Dataset entries
────────────────
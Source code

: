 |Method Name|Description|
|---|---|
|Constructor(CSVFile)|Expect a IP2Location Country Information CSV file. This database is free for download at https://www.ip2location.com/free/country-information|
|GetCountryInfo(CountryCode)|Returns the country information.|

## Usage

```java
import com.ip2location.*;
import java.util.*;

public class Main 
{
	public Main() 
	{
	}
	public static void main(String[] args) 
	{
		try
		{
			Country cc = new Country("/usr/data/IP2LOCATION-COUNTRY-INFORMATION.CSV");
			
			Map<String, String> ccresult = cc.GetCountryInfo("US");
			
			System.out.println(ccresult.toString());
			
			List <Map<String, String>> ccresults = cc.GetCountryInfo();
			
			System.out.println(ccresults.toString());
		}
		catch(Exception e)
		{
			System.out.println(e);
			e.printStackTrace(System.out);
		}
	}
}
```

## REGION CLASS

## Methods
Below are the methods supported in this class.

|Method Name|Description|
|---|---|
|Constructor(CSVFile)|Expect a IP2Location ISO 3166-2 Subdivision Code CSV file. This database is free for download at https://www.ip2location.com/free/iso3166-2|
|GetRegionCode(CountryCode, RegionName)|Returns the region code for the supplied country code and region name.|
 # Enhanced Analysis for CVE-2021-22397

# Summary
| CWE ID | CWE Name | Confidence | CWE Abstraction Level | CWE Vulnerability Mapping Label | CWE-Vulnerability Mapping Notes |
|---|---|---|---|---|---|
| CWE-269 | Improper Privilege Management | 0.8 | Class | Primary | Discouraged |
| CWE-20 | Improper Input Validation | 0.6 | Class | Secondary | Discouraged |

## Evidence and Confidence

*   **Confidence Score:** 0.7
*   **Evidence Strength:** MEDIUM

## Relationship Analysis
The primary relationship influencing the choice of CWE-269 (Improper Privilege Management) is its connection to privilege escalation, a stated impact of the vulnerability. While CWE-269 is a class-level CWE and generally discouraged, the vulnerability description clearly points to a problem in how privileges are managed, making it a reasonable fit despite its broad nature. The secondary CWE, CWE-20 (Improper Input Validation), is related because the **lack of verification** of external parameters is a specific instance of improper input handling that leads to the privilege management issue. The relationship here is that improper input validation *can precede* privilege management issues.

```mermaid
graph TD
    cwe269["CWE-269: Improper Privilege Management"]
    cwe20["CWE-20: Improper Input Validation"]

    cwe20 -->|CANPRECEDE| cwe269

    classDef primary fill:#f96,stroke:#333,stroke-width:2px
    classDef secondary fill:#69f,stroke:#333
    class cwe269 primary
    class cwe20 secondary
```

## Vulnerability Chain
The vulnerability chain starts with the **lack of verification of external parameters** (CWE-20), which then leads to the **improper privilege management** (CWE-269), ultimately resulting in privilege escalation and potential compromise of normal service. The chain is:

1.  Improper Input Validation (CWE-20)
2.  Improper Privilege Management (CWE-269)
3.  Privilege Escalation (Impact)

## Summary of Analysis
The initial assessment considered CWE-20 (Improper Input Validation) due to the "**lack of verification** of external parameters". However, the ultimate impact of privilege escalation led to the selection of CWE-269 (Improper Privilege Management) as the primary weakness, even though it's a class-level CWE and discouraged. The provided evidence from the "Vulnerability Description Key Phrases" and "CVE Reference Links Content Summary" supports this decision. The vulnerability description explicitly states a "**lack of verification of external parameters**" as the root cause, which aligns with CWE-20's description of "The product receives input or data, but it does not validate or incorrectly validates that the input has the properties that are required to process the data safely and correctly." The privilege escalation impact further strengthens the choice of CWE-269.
────────────────
WORK TO COMPLETE:
Please give the number of lines above in which the word "public" appears, without any other text.

EXERCISE RESULT:
3